Fate though would have me digging yet. After spending a night with my rugged snow removal cohorts I had a particular story in mind. One worthy of all the dick jokes and hard work. "The Outcasts Of Poker Flat" by Bret Harte is the best snow story, in my mind and the best of Harte's prolific career.

My life being in boxes, I knew the copy of The Luck Of Roaring Camp and Other Stories (containing the above story) was obscured by paper, cloth and cardboard. While shoveling out the gutters of our big foliage greenhouse I decided that I would just read it online. The book is in the public domain and would be easy to find online.

Sentimentality got the better of me. Sure, I could download it to a kindle (if I had one) or just read it on my laptop. But then I would be denying myself the pleasure of reading my 1894 edition (not a first, but an early impression), handsomely bound and easy to hold (the duodecimo is the best size for short story collections - I will hear no arguments) and bound by the good people of Houghton Mifflin over a century ago. They will have to make a scratch and sniff Kindle if they ever plan on engaging the olfactory pleasures of reading an old book.

Bret Harte is a somewhat neglected writer, mainly due to a public feud he had with Mark Twain, the latter of which made sure to win even after the former had died. Because of Twain he has largely been characterized as a little too lacy for his old west subject matter. Perhaps the finest review of his work, in fact the work I am about to read, was made by the great one, Jorge Luis Borges, in a foreword he was writing to a Spanish language edition of a collection of Harte's works.

Borges spends three-quarters of his foreword explaining how insufferably stuffy Harte could be. He also hints at a fundamental shift in western or "tough guy" fiction brought on by the advent of the hard boiled writers of the twenties, thirties and forties. The somewhat contrived and oh too earnest (a shame there is such a thing) writing of Harte was buried under the avalanche of cool. His characters lacked in firepower, or so Borges hints.

In a classic twist of plot, Borges cleverly brings the reader to the realization that the characters of Harte's story are down-and-out types. A luckless gambler and an unwelcome whore provide the swarthy counter to an innocent young couple, all stranded in a blizzard as they flee Poker Flat for one reason or another.

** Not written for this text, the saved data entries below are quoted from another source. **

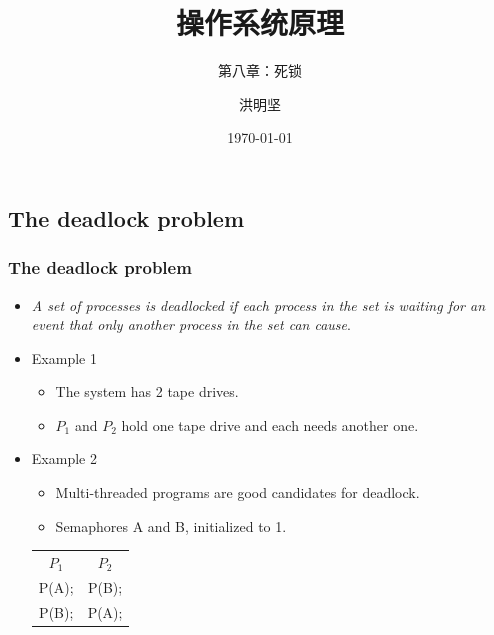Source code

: \documentclass[CJKutf8,xcolor=pdftex,dvipsnames,table]{beamer}
\begin{document}
\begin{CJK*}{UTF8}{song}

  \title{ 操作系统原理}
  \subtitle{ 第八章：死锁}
	\author{ 洪明坚}
  \date{\today}


  \frame{\titlepage}


\section{The deadlock problem}

  \begin{frame}
  \frametitle{The deadlock problem} \pause
  \begin{itemize}
  \item{\emph{A set of processes is deadlocked if each process in the set is waiting for an event that only another process in the set can cause}.} \pause
  \item{Example 1} \pause
    \begin{itemize}
    \item{The system has 2 tape drives.} \pause
    \item{$P_1$ and $P_2$ hold one tape drive and each needs another one.} \pause
    \end{itemize}
  \item{Example 2} \pause
    \begin{itemize}
    \item{Multi-threaded programs are good candidates for deadlock.} \pause
    \item{Semaphores A and B, initialized to 1.} \pause
    \end{itemize}
    \centering
    \begin{tabular}{cc}
      $P_1$  \hspace{2cm}   &  \hspace{2cm}   $P_2$\\
      P(A);  \hspace{2cm}   &  \hspace{2cm}   P(B);\\
      P(B);  \hspace{2cm}   &  \hspace{2cm}   P(A);\\
    \end{tabular}
  \end{itemize}
  \end{frame}
  

\end{CJK*}
\end{document}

The cold is a tough enemy and even the world-weary gambler, the ever collected Mr. John Oakhurst, has all he can handle to try and keep himself and the people in his company alive. Oakhurst is one of my favorite antiheroes in all of literature. He is a very real character. Flawed, disreputable, and yet also a man of action and fundamental humanity. Oakhurst has seen the bad deal down, but he has also done the right thing, not because he ought to but because it was right.

The growing power of the winter storm knows not about such things though. As in many of the stories in this collection, there is a grim limit to man's capabilities when confronted with nature's elemental power.

This is the story made to be read amidst dire weather. The odd combination of stultified life and dynamic strength mirror a blizzard well. Beyond the chilly setting , it is a story of redemption and violence. Harte was a writer that could truly show us the moral heights and base lows of humanity. He also could spin one hell of a yarn. Sure, it's a little sentimental and naive at times. No denying that. The language is contrived, just like Twain used to say. But when John Oakhurst staked the deuce of clubs to that fateful tree with his bowie knife, no one was calling him a sissy.